Your objective
Find each line below that includes "Informatik", then copy it.

Exercise data
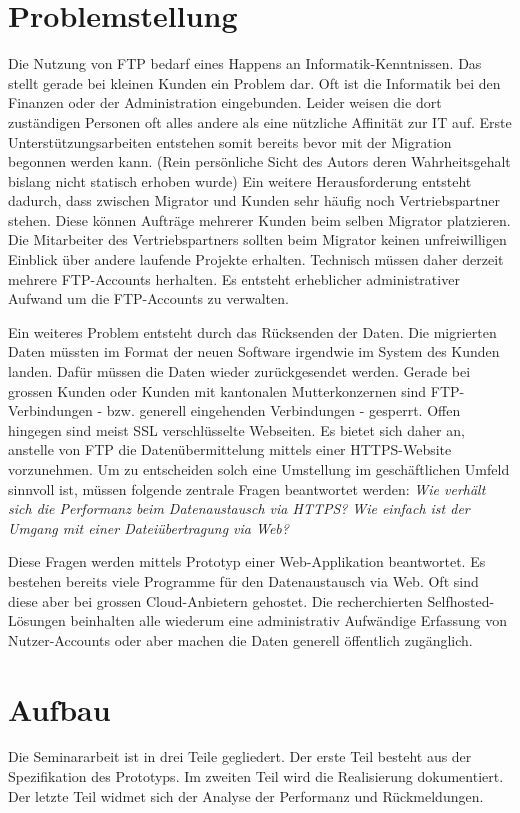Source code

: \section{Problemstellung}
Die Nutzung von FTP bedarf eines Happens an Informatik-Kenntnissen. Das stellt gerade bei kleinen Kunden ein Problem dar.
Oft ist die Informatik bei den Finanzen oder der Administration eingebunden. 
Leider weisen die dort zuständigen Personen oft alles andere als eine nützliche Affinität zur IT auf. 
Erste Unterstützungsarbeiten entstehen somit bereits bevor mit der Migration begonnen werden kann. 
(Rein persönliche Sicht des Autors deren Wahrheitsgehalt bislang nicht statisch erhoben wurde)
Ein weitere Herausforderung entsteht dadurch, dass zwischen Migrator und Kunden sehr häufig noch Vertriebspartner stehen. 
Diese können Aufträge mehrerer Kunden beim selben Migrator platzieren. 
Die Mitarbeiter des Vertriebspartners sollten beim Migrator keinen unfreiwilligen Einblick über andere laufende Projekte erhalten. 
Technisch müssen daher derzeit mehrere FTP-Accounts herhalten. Es entsteht erheblicher administrativer Aufwand um die FTP-Accounts zu verwalten.

Ein weiteres Problem entsteht durch das Rücksenden der Daten. 
Die migrierten Daten müssten im Format der neuen Software irgendwie im System des Kunden landen.
Dafür müssen die Daten wieder zurückgesendet werden. Gerade bei grossen Kunden oder Kunden mit kantonalen Mutterkonzernen sind FTP-Verbindungen - bzw. generell eingehenden Verbindungen - gesperrt. 
Offen hingegen sind meist SSL verschlüsselte Webseiten. 
Es bietet sich daher an, anstelle von FTP die Datenübermittelung mittels einer HTTPS-Website vorzunehmen. 
Um zu entscheiden solch eine Umstellung im geschäftlichen Umfeld sinnvoll ist, müssen folgende zentrale Fragen beantwortet werden:
\textit{Wie verhält sich die Performanz beim Datenaustausch via HTTPS?} 
\textit{Wie einfach ist der Umgang mit einer Dateiübertragung via Web?}

Diese Fragen werden mittels Prototyp einer Web-Applikation beantwortet. 
Es bestehen bereits viele Programme für den Datenaustausch via Web. Oft sind diese aber bei grossen Cloud-Anbietern gehostet. 
Die recherchierten Selfhosted-Lösungen beinhalten alle wiederum eine administrativ Aufwändige Erfassung von Nutzer-Accounts oder aber machen die Daten generell öffentlich zugänglich.

\section{Aufbau}
Die Seminararbeit ist in drei Teile gegliedert. 
Der erste Teil besteht aus der Spezifikation des Prototyps. 
Im zweiten Teil wird die Realisierung dokumentiert. Der letzte Teil widmet sich der Analyse der Performanz und Rückmeldungen.


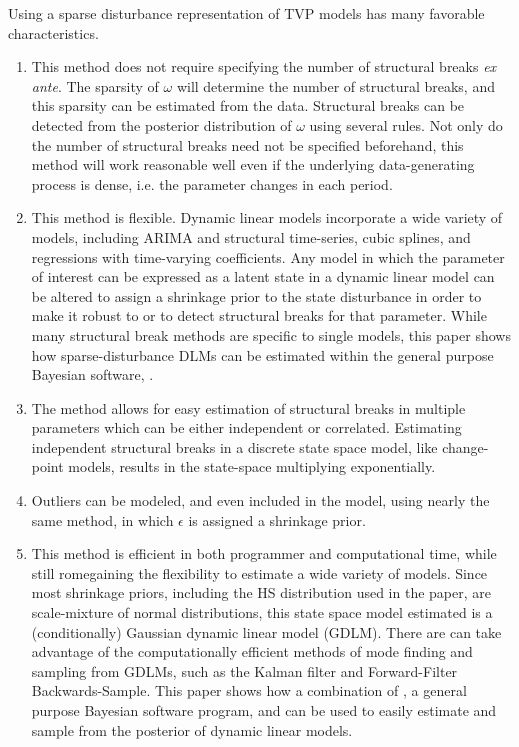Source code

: Using a sparse disturbance representation of TVP models has many favorable characteristics.
\begin{enumerate}
\item This method does not require specifying the number of structural breaks \textit{ex ante}.
The sparsity of $\omega$ will determine the number of structural breaks, and this sparsity can be estimated from the data.
Structural breaks can be detected from the posterior distribution of $\omega$ using several rules.
Not only do the number of structural breaks need not be specified beforehand, this method will work reasonable well even if the underlying data-generating process is dense, i.e. the parameter changes in each period.
\item This method is flexible.
Dynamic linear models incorporate a wide variety of models, including ARIMA and structural time-series, cubic splines, and regressions with time-varying coefficients.
Any model in which the parameter of interest can be expressed as a latent state in a dynamic linear model can be altered to assign a shrinkage prior to the state disturbance in order to make it robust to or to detect structural breaks for that parameter.
While many structural break methods are specific to single models, this paper shows how sparse-disturbance DLMs can be estimated within the general purpose Bayesian software, \Stan{}.
\item The method allows for easy estimation of structural breaks in multiple parameters which can be either independent or correlated.
Estimating independent structural breaks in a discrete state space model, like change-point models, results in the state-space multiplying exponentially.
\item Outliers can be modeled, and even included in the model, using nearly the same method, in which $\epsilon$ is assigned a shrinkage prior.
\item This method is efficient in both programmer and computational time, while still romegaining the flexibility to estimate a wide variety of models.
Since most shrinkage priors, including the HS distribution used in the paper, are scale-mixture of normal distributions, this state space model estimated is a (conditionally) Gaussian dynamic linear model (GDLM). There are can take advantage of the computationally efficient methods of mode finding and sampling from GDLMs, such as the Kalman filter and Forward-Filter Backwards-Sample.
This paper shows how a combination of \Stan{}, a general purpose Bayesian software program, and \RLang{} can be used to easily estimate and sample from the posterior of dynamic linear models.
\end{enumerate}

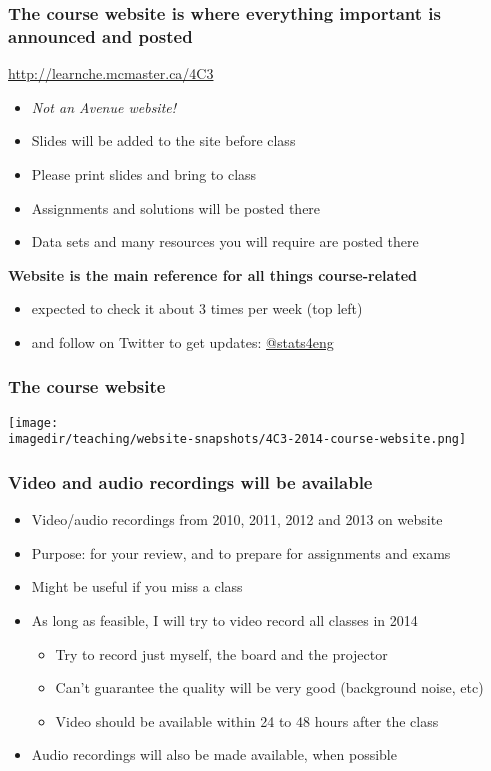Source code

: \begin{frame}\frametitle{The course website is where everything important is announced and posted}

	\begin{exampleblock}{}
		\centering
		\href{http://learnche.mcmaster.ca/4C3}{http://learnche.mcmaster.ca/4C3}
	\end{exampleblock}
	\begin{itemize}
		\item	\emph{Not an Avenue website!}
		\item	Slides will be added to the site before class
		\item	Please print slides and bring to class
		\item	Assignments and solutions will be posted there
		\item	Data sets and many resources you will require are posted there
	\end{itemize}
	\vspace{12pt}
	\textbf{ Website is the main reference for all things course-related}
	\begin{itemize}
		\item	expected to check it about 3 times per week {\tiny (top left)}
		\item	and follow on Twitter to get updates: \href{https://twitter.com/stats4eng}{@stats4eng}
	\end{itemize}
\end{frame}

\begin{frame}\frametitle{The course website}
	\begin{center}
		\texttt{[image: \\imagedir/teaching/website-snapshots/4C3-2014-course-website.png]}
	\end{center}
\end{frame}


\begin{frame}\frametitle{Video and audio recordings will be available}
	\begin{itemize}
		\item	Video/audio recordings from 2010, 2011, 2012 and 2013 on website
		\item	Purpose: for your review, and to prepare for assignments and exams
		\item	Might be useful if you miss a class
		\item	As long as feasible, I will try to video record all classes in 2014
		\begin{itemize}
			\item	Try to record just myself, the board and the projector
			\item	Can't guarantee the quality will be very good (background noise, etc)
			\item	Video should be available within 24 to 48 hours after the class
		\end{itemize}
		\item	Audio recordings will also be made available, when possible
	\end{itemize}
\end{frame}


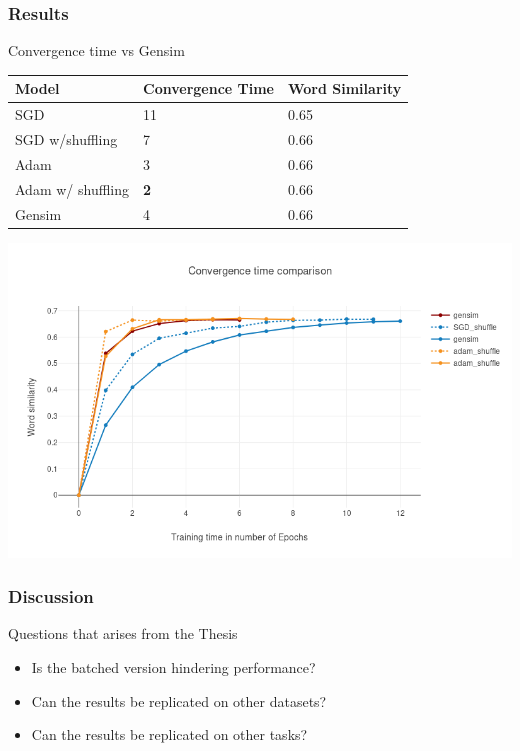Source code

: \begin{frame}
\frametitle{Results}
Convergence time vs Gensim 
    \begin{table}[]
\begin{tabular}{|l|l|l|}
\hline
Model    & Convergence Time & Word Similarity \\ \hline
SGD & {11}              & 0.65            \\ \hline
SGD w/shuffling & {7}              & 0.66            \\ \hline
Adam & {3}              & 0.66            \\ \hline
Adam w/ shuffling & \textbf{2}              & 0.66      \\ \hline
Gensim   & 4          & 0.66            \\ \hline
\end{tabular}
\end{table}
\includegraphics[scale=0.25]{images/gensim_vs_adam}
  \end{frame}
  
  \begin{frame}
\frametitle{Discussion}
\begin{Large}
Questions that arises from the Thesis
\end{Large}
\begin{itemize}
\item Is the batched version hindering performance? 
\item Can the results be replicated on other datasets?
\item Can the results be replicated on other tasks? 
\end{itemize}
  \end{frame}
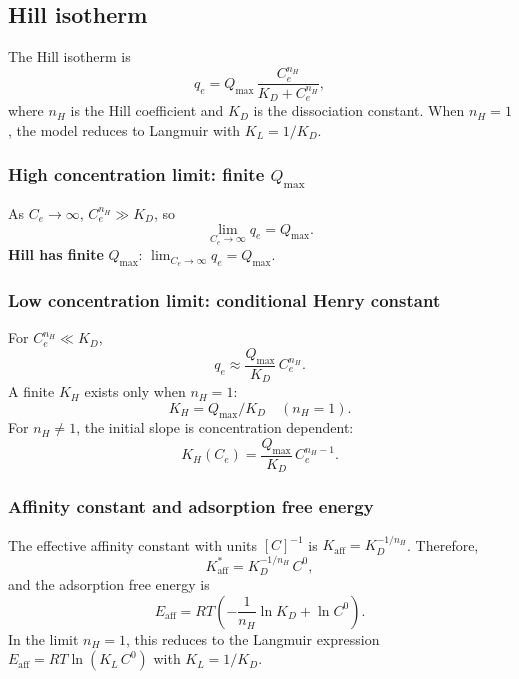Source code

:\documentclass[journal=jacsat,manuscript=article]{achemso}
\begin{document}
\subsection{Hill isotherm}
\label{sec:si_hill}

The Hill isotherm is
\begin{equation}
	q_e = Q_{\max}\,\frac{C_e^{n_H}}{K_D + C_e^{n_H}},
	\label{eq:si_hill}
\end{equation}
where $n_H$ is the Hill coefficient and $K_D$ is the dissociation constant.
When $n_H = 1$, the model reduces to Langmuir with $K_L = 1/K_D$.

\subsubsection{High concentration limit: finite $Q_{\max}$}

As $C_e \to \infty$, $C_e^{n_H} \gg K_D$, so
\begin{equation}
	\lim_{C_e \to \infty} q_e = Q_{\max}.
\end{equation}
\textbf{Hill has finite }$Q_{\max}$:\quad
$\displaystyle \lim_{C_e \to \infty} q_e = Q_{\max}$.

\subsubsection{Low concentration limit: conditional Henry constant}

For $C_e^{n_H} \ll K_D$,
\begin{equation}
	q_e \approx \frac{Q_{\max}}{K_D}\, C_e^{n_H}.
\end{equation}
A finite $K_H$ exists only when $n_H = 1$:
\begin{equation}
	K_H = Q_{\max}/K_D \quad (n_H = 1).
\end{equation}
For $n_H \neq 1$, the initial slope is concentration dependent:
\begin{equation}
	K_H(C_e) = \frac{Q_{\max}}{K_D}\, C_e^{n_H - 1}.
\end{equation}

\subsubsection{Affinity constant and adsorption free energy}

The effective affinity constant with units $[C]^{-1}$ is
$K_{\mathrm{aff}} = K_D^{-1/n_H}$. Therefore,
\begin{equation}
	K_{\mathrm{aff}}^{\ast} = K_D^{-1/n_H}\, C^0,
\end{equation}
and the adsorption free energy is
\begin{equation}
	\boxed{
		E_{\mathrm{aff}} = RT\!\left(-\frac{1}{n_H}\ln K_D + \ln C^0\right).
	}
\end{equation}
In the limit $n_H = 1$, this reduces to the Langmuir expression
$E_{\mathrm{aff}} = RT\ln(K_L\, C^0)$ with $K_L = 1/K_D$.
	
\end{document}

Task result
Die Nutzung von FTP bedarf eines Happens an Informatik-Kenntnissen. Das stellt gerade bei kleinen Kunden ein Problem dar.
Oft ist die Informatik bei den Finanzen oder der Administration eingebunden. 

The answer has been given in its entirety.